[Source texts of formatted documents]
[Start of section]

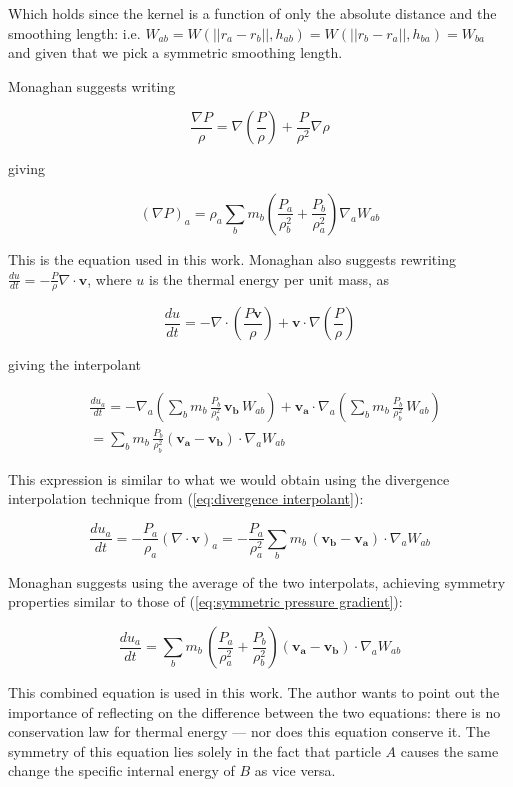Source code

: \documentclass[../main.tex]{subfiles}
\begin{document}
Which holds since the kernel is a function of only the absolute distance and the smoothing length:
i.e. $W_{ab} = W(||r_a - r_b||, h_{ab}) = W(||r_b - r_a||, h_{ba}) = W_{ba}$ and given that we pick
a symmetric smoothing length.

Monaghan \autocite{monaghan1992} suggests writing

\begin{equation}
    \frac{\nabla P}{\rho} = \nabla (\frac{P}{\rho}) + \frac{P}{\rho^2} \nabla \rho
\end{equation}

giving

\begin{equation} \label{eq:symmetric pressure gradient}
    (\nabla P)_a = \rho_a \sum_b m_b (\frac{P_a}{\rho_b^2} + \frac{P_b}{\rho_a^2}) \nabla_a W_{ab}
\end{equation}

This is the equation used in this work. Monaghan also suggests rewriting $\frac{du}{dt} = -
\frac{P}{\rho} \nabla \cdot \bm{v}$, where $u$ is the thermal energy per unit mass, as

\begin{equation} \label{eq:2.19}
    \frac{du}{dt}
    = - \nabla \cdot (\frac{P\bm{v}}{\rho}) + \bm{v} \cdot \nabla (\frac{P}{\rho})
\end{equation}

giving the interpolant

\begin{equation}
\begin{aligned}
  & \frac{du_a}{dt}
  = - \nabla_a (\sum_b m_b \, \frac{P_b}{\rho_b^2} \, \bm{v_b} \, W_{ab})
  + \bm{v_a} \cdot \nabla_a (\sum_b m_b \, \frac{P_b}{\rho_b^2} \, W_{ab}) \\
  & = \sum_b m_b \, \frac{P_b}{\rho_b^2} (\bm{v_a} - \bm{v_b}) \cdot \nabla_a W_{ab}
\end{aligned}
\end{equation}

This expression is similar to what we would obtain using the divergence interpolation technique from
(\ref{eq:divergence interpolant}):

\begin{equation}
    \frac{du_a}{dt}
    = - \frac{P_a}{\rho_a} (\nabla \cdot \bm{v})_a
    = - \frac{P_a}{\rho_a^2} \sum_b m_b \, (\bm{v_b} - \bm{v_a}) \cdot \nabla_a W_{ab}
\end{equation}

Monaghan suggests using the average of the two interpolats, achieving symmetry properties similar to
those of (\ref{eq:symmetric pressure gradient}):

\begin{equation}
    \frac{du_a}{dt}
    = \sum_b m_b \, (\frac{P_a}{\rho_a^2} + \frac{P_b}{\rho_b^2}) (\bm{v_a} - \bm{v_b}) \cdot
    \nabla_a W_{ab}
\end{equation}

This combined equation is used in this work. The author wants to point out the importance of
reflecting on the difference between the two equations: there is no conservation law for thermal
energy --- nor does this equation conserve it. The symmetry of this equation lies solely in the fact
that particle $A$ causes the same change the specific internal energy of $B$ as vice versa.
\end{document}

[End of section]
[Start of section]

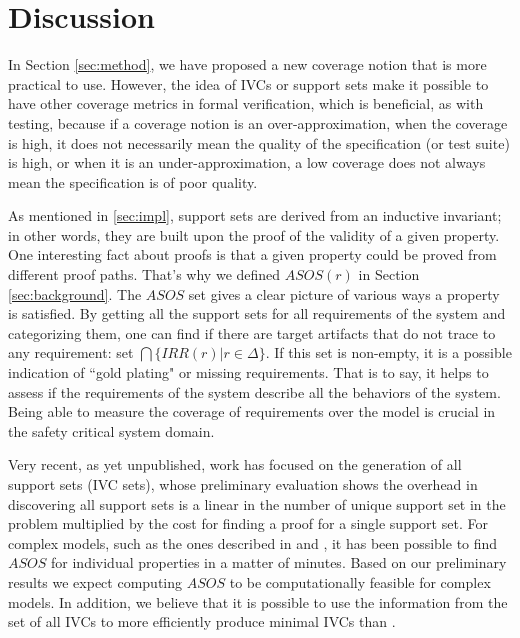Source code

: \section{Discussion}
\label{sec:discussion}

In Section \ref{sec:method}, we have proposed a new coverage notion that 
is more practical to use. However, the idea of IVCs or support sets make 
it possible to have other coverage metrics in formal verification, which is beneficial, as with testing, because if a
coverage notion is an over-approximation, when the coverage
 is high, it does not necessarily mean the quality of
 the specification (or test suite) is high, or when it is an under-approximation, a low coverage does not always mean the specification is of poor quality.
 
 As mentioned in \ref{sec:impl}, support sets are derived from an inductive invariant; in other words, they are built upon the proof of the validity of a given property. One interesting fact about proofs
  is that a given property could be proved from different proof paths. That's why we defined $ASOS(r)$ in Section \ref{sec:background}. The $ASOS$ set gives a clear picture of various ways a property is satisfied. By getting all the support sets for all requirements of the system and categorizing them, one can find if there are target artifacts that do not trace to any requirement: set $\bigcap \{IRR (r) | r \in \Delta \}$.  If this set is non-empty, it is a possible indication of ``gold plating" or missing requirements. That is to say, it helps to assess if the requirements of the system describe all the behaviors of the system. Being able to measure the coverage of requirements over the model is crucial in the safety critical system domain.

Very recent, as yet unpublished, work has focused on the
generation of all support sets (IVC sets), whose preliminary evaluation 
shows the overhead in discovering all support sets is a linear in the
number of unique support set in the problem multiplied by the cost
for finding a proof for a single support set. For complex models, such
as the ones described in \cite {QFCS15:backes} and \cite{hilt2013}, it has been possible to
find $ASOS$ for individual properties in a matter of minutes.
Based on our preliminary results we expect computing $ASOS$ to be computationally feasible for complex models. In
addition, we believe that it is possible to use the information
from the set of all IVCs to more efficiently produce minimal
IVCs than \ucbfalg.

[End of section]

#### [WHAT YOU HAVE TO DO]
The expected answer is a copy of every line in the entries that holds the word "high".

#### [RESULT FOR THIS TASK]
 is high, it does not necessarily mean the quality of
 the specification (or test suite) is high, or when it is an under-approximation, a low coverage does not always mean the specification is of poor quality.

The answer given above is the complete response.